Él la miró con arrogancia y el tono de su voz fue tan frío como la mirada en sus ojos.

– ¿Así que usted me va a pagar?

– ¿Pagarle?…

– Usted dijo que la deuda era suya.

– Trabajaré -le dijo de inmediato, pensando que había encontrado una grieta en la pared que se encontraba frente a ella-. Trabajaré duro… trabajaré para usted si…

– No si yo puedo evitarlo -fue su respuesta sarcástica y mientras la miraba de forma insultante, le dijo con lentitud-: ¿Qué tipo de trabajo tiene en mente? ¿Su médico le dijo que ya puede hacer ese tipo de… este… gimnasia?

Durante un momento, Devon no lo comprendió.

– Él me dijo que debería tener cuidado de no ejercitar demasiado mi… -se detuvo, cuando el significado de sus palabras le cayó como una ducha fría.
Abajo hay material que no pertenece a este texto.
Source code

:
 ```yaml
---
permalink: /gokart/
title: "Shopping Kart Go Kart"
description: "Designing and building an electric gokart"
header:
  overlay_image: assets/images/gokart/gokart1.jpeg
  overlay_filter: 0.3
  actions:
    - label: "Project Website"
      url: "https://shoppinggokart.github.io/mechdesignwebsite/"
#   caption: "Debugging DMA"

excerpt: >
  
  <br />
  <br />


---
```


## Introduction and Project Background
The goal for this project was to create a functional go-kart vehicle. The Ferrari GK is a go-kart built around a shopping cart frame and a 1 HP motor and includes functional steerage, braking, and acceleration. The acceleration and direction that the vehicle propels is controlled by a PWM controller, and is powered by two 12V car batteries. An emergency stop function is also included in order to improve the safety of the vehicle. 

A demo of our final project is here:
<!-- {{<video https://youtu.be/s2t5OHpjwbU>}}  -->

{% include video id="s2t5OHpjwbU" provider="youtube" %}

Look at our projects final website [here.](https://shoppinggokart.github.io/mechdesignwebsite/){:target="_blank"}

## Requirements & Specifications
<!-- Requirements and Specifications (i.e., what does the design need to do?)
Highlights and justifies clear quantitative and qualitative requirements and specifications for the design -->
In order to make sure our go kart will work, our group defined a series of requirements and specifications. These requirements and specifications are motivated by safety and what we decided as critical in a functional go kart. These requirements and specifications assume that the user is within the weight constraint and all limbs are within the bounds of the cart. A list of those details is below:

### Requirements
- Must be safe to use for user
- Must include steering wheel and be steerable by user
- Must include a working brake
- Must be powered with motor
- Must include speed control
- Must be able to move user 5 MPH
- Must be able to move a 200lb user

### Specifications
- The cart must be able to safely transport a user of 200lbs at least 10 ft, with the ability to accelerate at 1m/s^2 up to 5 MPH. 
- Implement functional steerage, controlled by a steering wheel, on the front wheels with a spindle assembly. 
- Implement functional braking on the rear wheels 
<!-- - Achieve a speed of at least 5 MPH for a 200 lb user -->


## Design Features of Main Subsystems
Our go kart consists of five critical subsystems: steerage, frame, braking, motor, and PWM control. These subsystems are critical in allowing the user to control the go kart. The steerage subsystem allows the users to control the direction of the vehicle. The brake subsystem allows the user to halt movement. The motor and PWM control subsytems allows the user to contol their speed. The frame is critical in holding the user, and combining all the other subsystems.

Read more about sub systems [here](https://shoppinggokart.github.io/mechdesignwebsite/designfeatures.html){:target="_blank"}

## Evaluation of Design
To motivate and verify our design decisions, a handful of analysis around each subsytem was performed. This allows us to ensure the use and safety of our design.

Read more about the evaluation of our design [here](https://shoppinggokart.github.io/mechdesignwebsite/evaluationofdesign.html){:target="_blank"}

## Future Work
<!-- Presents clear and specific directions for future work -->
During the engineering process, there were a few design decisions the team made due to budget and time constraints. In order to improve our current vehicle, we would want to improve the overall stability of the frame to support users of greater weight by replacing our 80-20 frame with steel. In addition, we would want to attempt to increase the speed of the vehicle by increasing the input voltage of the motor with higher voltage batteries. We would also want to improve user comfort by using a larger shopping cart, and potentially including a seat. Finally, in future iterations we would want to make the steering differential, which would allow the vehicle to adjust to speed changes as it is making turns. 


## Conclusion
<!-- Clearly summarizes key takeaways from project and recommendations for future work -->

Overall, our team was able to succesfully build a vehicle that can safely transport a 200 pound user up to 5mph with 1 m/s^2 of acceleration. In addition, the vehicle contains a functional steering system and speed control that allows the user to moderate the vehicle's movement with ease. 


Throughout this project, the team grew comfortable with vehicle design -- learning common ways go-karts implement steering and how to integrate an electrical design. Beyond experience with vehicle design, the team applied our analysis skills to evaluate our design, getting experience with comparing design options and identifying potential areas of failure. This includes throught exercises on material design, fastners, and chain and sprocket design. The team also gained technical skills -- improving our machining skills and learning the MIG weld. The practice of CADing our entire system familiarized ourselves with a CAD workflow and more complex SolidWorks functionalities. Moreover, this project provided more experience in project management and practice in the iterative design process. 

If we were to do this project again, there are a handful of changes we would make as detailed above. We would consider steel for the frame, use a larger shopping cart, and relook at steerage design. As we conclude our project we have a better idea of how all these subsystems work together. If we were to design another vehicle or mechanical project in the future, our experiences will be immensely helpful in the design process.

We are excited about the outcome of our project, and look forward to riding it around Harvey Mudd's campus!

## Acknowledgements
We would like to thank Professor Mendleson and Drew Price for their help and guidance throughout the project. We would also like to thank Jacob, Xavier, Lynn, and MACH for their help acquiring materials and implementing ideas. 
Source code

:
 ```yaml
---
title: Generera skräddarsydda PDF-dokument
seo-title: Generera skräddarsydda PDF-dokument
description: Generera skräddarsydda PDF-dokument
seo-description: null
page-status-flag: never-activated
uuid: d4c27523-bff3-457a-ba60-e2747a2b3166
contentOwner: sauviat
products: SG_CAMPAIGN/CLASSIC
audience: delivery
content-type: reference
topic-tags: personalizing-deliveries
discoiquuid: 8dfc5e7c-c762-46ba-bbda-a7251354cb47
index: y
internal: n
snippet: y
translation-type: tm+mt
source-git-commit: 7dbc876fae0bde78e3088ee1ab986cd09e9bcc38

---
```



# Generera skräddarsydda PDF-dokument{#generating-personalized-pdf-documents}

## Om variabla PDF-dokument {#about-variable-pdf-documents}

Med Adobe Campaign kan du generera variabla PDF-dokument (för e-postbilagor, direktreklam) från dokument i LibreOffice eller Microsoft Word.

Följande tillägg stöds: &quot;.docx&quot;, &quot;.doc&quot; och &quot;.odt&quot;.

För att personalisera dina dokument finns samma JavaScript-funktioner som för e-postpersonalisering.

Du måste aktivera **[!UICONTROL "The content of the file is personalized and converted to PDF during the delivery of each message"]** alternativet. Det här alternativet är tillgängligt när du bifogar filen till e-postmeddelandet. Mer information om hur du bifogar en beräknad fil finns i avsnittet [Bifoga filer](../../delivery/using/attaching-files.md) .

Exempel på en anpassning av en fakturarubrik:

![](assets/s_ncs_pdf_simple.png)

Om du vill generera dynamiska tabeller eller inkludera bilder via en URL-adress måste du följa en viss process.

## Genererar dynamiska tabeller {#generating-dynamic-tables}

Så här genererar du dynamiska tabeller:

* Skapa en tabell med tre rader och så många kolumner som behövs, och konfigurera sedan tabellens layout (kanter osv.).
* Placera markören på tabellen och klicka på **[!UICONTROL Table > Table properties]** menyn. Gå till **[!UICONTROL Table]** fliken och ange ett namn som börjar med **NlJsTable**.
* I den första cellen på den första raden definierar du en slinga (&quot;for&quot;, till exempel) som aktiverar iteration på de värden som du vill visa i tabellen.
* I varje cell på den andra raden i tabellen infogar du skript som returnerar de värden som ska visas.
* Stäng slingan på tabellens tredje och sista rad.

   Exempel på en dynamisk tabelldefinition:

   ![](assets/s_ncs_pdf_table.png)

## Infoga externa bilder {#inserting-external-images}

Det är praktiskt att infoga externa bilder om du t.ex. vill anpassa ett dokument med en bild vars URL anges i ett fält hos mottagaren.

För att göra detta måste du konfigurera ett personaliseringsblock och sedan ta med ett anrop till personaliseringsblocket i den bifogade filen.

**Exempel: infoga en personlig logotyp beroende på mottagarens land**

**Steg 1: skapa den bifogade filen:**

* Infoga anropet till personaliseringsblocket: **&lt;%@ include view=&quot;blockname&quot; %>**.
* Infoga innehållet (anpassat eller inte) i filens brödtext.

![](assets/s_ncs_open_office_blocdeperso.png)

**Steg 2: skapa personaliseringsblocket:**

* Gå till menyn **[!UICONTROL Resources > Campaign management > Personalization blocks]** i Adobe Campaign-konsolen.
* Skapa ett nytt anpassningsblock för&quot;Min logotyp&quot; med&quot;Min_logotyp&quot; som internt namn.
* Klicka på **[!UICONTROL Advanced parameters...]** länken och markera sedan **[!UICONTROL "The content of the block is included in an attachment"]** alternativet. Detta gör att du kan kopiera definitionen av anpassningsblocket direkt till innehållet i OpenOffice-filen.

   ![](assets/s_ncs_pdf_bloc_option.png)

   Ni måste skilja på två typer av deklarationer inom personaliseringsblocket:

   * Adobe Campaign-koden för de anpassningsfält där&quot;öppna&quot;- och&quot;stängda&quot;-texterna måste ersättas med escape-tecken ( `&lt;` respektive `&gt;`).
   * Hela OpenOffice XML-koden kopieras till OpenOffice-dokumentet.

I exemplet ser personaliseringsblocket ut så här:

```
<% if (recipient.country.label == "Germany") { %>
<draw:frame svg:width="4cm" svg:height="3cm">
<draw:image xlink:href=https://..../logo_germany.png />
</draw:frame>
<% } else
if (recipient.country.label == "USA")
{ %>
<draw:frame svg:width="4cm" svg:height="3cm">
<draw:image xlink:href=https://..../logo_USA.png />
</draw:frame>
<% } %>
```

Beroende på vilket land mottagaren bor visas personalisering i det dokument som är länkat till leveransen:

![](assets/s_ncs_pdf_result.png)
Aspiró con fuerza y apretó los puños para controlarse-. Me refería a trabajo de oficina -le replicó con frialdad.

– ¿Sabe algo de trabajo de oficina? -¡cómo odiaba todo en ese hombre!-. En realidad, ¿ha trabajado alguna vez?

El único trabajo que conocía era el de la casa y lo odió aún más cuando se vio obligada a confesar.